Task to carry out: Report every line of the data where the string "called" appears.

Top of Recorded data

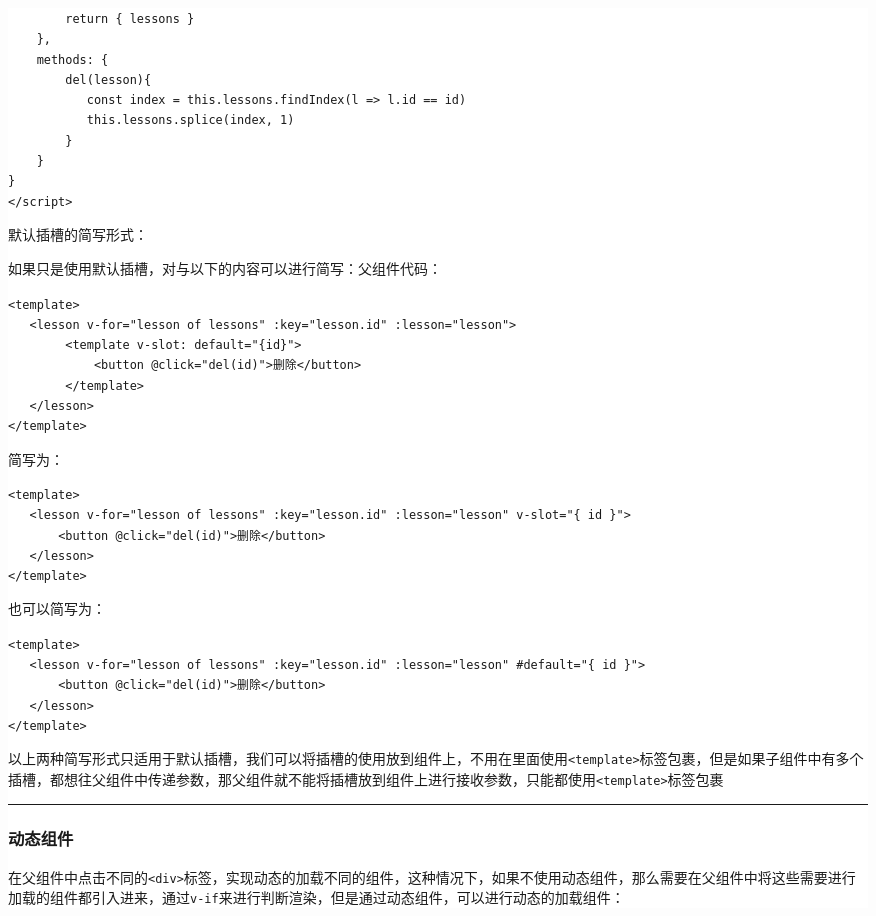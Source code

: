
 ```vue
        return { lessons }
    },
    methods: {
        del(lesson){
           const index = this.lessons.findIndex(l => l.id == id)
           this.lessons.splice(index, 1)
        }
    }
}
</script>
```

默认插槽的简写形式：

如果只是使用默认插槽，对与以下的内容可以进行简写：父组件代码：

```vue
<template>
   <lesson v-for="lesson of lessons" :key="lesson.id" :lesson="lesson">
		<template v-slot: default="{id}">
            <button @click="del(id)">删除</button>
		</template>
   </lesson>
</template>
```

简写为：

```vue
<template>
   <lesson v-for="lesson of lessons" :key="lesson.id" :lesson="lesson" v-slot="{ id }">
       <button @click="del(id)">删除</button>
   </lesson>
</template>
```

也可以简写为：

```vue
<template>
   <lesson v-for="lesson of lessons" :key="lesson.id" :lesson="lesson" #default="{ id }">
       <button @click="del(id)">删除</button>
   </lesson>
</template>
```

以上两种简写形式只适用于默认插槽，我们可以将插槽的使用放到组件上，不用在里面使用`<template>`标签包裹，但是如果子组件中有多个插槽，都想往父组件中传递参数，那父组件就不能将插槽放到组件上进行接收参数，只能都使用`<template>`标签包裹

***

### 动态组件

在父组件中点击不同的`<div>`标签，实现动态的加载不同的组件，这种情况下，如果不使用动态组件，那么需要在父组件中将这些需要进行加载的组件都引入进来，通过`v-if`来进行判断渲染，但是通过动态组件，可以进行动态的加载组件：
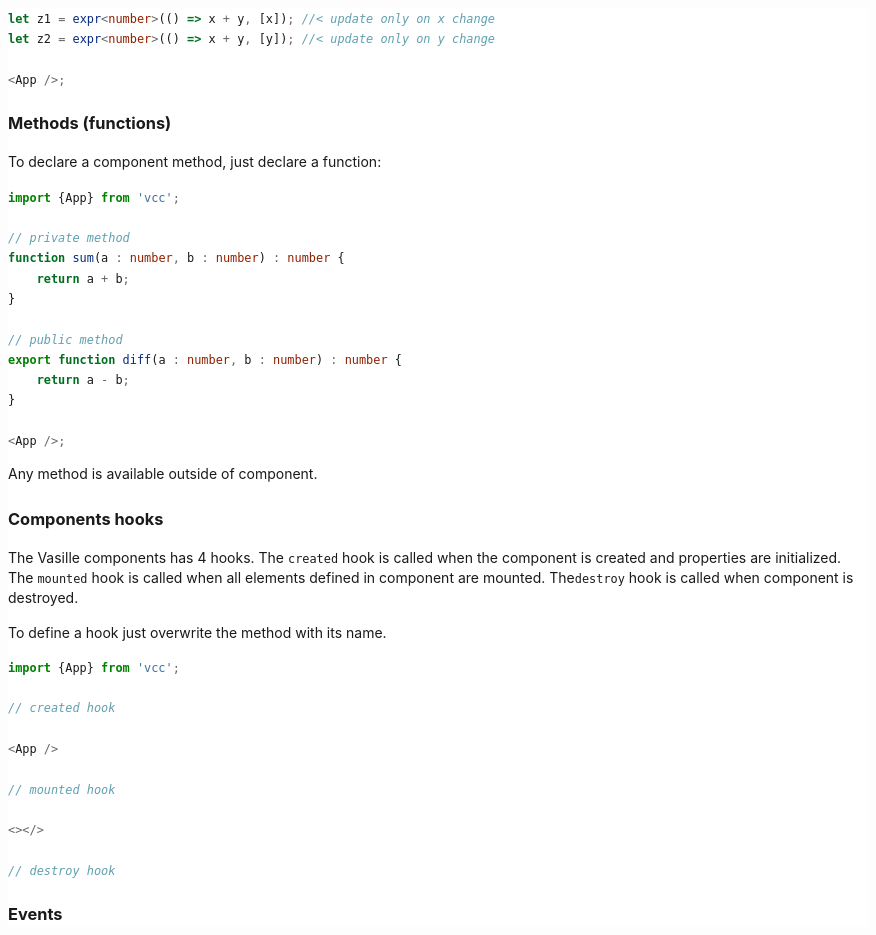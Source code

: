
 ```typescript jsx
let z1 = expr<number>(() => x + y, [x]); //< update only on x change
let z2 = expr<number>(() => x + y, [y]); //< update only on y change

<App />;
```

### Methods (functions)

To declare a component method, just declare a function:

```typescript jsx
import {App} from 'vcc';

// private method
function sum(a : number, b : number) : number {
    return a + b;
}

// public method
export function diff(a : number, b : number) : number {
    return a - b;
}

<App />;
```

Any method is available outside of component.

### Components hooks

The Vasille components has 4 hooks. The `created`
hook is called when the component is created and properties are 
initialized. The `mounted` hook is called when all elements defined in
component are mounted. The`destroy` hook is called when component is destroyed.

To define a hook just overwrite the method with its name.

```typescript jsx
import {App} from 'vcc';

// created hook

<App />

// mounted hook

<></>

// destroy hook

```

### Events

Bottom of Recorded data

Answer section:
hook is called when the component is created and properties are 
initialized. The `mounted` hook is called when all elements defined in
component are mounted. The`destroy` hook is called when component is destroyed.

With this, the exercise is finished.